Biography of Thomas Ruff

Thomas Ruff’s beautiful and often detached artworks pull back the curtain on the deceptions and limitations of photography—but also reveal its astonishing possibilities too. His search for new directions in photographic expression is enormous, spanning digital internet jpegs, NASA space images, even old photographs.  

 

Born in Zell am Hammersbach in Germany, Thomas Ruff lives and works in Dusseldorf, sharing the same studio complex as Andreas Gursky. He studied under Bernd and Hilla Becher at the Kunstakademie Düsseldorf, and later taught there himself. In his early works, Ruff uses black-and-white photography to produce portraits of his friends and fellow students, who pose for him with emotionless faces. In his later series, Ruff turned his focus to buildings, taking photographs in the same style as previously but then retouching them digitally to create the final product, such as his series documenting Mies van der Rohe buildings.

 

In 2001 Thomas Ruff happened to be wandering the streets of New York taken photographs when 9/11 happened. Unfortunately, when he returned to Germany to develop the film it was completely blank.
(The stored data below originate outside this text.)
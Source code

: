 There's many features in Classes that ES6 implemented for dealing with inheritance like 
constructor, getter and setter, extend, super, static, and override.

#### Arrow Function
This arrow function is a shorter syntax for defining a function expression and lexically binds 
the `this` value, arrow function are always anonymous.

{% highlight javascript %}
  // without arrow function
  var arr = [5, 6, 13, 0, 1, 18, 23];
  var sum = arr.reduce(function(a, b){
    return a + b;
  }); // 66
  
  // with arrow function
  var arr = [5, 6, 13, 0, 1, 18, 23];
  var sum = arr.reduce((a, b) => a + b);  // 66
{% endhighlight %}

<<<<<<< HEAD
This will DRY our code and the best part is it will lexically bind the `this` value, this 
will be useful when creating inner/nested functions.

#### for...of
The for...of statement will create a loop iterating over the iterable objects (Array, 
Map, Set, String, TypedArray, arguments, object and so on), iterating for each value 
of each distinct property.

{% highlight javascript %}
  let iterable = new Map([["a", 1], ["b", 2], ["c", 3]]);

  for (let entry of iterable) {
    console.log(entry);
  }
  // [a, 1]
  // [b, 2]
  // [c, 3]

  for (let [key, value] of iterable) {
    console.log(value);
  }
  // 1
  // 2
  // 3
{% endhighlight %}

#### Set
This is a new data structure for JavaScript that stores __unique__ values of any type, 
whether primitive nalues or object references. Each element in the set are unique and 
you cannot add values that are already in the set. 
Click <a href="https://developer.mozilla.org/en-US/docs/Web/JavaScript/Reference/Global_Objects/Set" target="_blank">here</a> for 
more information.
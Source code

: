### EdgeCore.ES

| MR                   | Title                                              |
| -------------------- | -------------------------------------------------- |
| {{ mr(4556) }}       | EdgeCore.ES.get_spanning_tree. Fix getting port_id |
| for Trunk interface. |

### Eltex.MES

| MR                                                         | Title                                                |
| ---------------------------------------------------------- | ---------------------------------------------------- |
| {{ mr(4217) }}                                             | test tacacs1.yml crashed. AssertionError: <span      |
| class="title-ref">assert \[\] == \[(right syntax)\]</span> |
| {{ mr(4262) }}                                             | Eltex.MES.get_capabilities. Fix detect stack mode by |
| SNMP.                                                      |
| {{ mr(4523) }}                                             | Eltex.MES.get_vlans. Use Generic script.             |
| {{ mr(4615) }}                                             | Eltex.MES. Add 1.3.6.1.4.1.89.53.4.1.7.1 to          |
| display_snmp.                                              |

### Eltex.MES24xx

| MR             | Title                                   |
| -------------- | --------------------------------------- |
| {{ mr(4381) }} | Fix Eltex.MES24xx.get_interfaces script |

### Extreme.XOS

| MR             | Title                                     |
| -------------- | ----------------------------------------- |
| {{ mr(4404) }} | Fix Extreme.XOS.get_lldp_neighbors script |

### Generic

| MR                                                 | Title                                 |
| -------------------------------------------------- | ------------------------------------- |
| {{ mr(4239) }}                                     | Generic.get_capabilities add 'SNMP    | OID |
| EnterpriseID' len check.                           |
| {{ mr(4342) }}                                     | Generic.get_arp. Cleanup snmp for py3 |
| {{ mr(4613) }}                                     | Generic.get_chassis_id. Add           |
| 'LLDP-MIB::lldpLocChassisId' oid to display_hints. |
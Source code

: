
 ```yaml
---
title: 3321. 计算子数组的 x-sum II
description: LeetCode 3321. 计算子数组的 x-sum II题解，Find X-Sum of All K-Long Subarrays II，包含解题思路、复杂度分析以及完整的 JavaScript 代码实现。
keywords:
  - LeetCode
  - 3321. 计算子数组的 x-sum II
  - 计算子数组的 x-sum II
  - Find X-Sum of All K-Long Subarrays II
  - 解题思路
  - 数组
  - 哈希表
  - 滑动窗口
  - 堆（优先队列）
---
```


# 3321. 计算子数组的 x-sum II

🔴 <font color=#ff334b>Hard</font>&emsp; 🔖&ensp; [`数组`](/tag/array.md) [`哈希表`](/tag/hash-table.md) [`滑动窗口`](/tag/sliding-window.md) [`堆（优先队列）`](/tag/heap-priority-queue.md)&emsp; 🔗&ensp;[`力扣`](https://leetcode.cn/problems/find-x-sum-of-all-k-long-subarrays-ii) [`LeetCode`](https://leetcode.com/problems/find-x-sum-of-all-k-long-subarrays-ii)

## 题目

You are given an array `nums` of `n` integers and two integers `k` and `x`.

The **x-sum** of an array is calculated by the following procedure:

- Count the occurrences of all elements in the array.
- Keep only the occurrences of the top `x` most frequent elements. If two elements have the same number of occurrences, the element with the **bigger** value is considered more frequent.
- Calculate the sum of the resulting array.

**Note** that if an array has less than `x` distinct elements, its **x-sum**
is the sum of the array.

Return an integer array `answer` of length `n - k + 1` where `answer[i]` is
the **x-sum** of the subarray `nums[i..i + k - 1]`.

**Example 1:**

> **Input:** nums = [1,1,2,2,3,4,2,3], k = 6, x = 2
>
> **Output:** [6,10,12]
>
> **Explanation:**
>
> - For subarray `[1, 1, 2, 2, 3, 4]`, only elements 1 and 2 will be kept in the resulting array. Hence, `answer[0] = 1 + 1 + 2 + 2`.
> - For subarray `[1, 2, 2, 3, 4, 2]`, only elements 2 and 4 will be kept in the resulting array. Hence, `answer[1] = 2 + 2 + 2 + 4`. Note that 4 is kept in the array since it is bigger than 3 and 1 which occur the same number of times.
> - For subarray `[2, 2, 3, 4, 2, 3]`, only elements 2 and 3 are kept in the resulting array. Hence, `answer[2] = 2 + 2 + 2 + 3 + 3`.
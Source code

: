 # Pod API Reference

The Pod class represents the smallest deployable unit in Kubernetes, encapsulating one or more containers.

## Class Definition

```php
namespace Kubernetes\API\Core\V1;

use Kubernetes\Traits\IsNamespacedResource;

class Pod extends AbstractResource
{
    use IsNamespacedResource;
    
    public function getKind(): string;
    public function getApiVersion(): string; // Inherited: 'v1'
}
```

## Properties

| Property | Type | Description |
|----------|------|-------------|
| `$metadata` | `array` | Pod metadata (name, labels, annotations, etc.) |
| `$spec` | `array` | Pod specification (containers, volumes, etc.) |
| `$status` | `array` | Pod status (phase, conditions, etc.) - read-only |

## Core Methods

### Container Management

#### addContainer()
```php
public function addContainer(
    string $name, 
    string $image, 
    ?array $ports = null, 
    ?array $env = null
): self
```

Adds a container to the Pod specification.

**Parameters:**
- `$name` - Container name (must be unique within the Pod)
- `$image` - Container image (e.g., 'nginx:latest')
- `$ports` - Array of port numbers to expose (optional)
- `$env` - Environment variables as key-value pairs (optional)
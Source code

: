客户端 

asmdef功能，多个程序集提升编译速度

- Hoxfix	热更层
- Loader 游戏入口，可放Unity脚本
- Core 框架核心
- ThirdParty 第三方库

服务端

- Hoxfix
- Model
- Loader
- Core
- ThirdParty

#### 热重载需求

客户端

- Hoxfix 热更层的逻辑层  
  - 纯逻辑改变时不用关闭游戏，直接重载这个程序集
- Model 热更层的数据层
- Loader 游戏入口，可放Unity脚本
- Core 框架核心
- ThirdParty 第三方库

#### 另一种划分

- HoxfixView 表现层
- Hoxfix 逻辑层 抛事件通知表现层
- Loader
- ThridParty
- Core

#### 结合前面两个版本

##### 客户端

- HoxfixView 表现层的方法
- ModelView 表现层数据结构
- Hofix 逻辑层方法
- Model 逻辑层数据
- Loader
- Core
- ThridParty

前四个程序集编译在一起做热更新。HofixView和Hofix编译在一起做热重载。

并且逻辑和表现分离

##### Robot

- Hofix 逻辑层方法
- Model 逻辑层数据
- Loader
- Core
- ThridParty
Instead he began searching the internet for images like “crazy”. So began his radical series Jpegs. Using compressed images he came across on the internet, Thomas Ruff became one of the first photographers to turn his attention to the vast alterations and possibilities happening online. He soon realized that as “technology constantly changes, so does our perception of the world.”

 

Thomas Ruff finds inspiration in digital editing, 3D software, as well as in darkrooms, and has been instrumental in establishing the medium of photography as a recognized art form. The significance of his works is not the portrayal of everyday life, but the demonstration of differing interpretations of photography.

 

In 1992 Thomas Ruff exhibited at documenta IX in Germany and in 1995 he played a prominent role at the Venice Biennale. He has exhibited around the world with solo shows at Tate Liverpool in 2003, Moderna Museet in Stockholm in 2007, Haus der Kunst, Munich in 2012 and Stedelijk Museum in Gent, Belgium in 2014. Most recently he has had a large-scale show at the Whitechapel Gallery in London in 2017.